Светлые блики заиграли вокруг, причудливые тени по углам зашевелились.
Миней заметил, улыбаясь:
— Романтическое у нас с вами свидание, Петр Петрович.
— Кстати о романтике, — медленно произнес тот. — Видите ли, Миней, я вовсе не Петр Петрович Корочкин, а Степан Иванович Новоселов…
Миней покраснел: они дружески встречались два года, и он даже не знал настоящего имени своего учителя. Но тотчас же мысленно одернул себя: нет, нет еще настоящей привычки к конспирации!
Его собеседник продолжал:
— Я уже бывал в этих краях, Миней. Десять лет назад я пришел с партией каторжан на Кару. Годами был я тогда немного помоложе, чем вы сейчас. А политически — много моложе. Через полгода бежал. Удачно, очень удачно. Вот только памятка осталась — царапнула пуля конвойного. — Степан Иванович показал белый рубец на пальце. — А в остальном все прошло как по маслу. Степан Иванович Новоселов перестал существовать. Знаете, искусство преображаться — это великая вещь!
— Я подумал об этом, едва узнав вас сегодня утром.
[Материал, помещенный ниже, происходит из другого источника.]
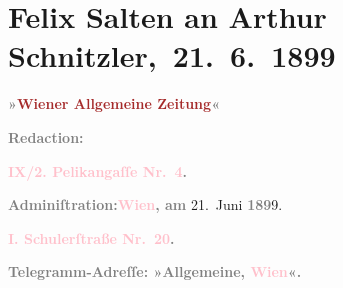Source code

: 

\renewcommand{\erwaehntePersonen}{Personen: Paul Goldmann, Georg Hirschfeld, Hugo von Hofmannsthal, Gustav Schwarzkopf, Julius Szeps}
\renewcommand{\erwaehnteInstitutionen}{Institutionen: Burgtheater, Wiener Allgemeine Zeitung}
\renewcommand{\erwaehnteOrte}{Orte: Berlin, Budapest, Pelikangasse, Schulerstraße, Slawonien, Wien}
\renewcommand{\erwaehnteWerke}{Werke: ?? [Feuilleton über Paul Goldmann], Reigen. Zehn Dialoge, Scene aus der »Hochzeit der Sobeide«. (Ältere Niederschrift. Wien 1897. — Ungedruckt.), Wiener Allgemeine Montags-Zeitung, Wiener Allgemeine Rundschau}
\section[ Felix Salten an Arthur Schnitzler, 21. 6. 1899]{Felix Salten an Arthur Schnitzler, 21. 6. 1899}
\nopagebreak{}
\rehead{ }\normalsize\beginnumbering{}
\toendnotes[C]{\smallbreak\pagebreak[2]}
\toendnotes[C]{\smallbreak}
\pstart
           \noindent{}{\pb}\textcolor{gray}{\textbf{\textbf{»\textcolor{brown}{Wiener Allgemeine
                        Zeitung}{}\ledrightnote{\textcolor{brown}{Wiener Allgemeine Zeitung}}«}}}\pend
           
\pstart
           \textcolor{gray}{\textbf{Redaction:}}\pend
           
\pstart
           \textcolor{gray}{\textbf{\textbf{\textcolor{pink}{IX/2. Pelikangaſſe Nr. 4}{}\ledrightnote{\textcolor{pink}{Pelikangasse}}.}}}\pend
           
\pstart
           \textcolor{gray}{\textbf{Adminiſtration:}}\hfill \textcolor{gray}{\textbf{\textcolor{pink}{Wien}{}\ledrightnote{\textcolor{pink}{Wien}}, am}}{ }21. Juni \textcolor{gray}{\textbf{189}}9.\pend
           
\pstart
           \textcolor{gray}{\textbf{\textbf{\textcolor{pink}{I. Schulerſtraße Nr. 20}{}\ledrightnote{\textcolor{pink}{Schulerstraße}}.}}}\pend
           
\pstart
           \textcolor{gray}{\textbf{Telegramm-Adreſſe: »Allgemeine, \textcolor{pink}{Wien}{}\ledrightnote{\textcolor{pink}{Wien}}«.}}\pend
— Ну и стал я жить-поживать на птичьих правах: сегодня — здесь, завтра — там. На первых порах мне помогали товарищи. Потом пришел собственный опыт. Опыт нелегального существования. И, когда все же провалился по другому делу, остался неопознанным, отделался ссылкой. Теперь, в Нерчинске, кто-то из знавших меня раньше — вернее всего, из старых каторжан — узнал меня и выдал как Новоселова. Что ж, к этому всегда надо быть готовым. Меня предупредили, и я немедля снялся с якоря… — Новоселов добавил: — В Нерчинске есть один тип, служит на почте телеграфистом. Когда-то был выслан по пустяковому делу. Теперь он трется около нашего брата, вынюхивает и доносит. Так я у него с таинственным видом попросил взаймы форменную тужурку. Дал с охотой. Ну, тужурочка пропала — я ее в помойку забросил…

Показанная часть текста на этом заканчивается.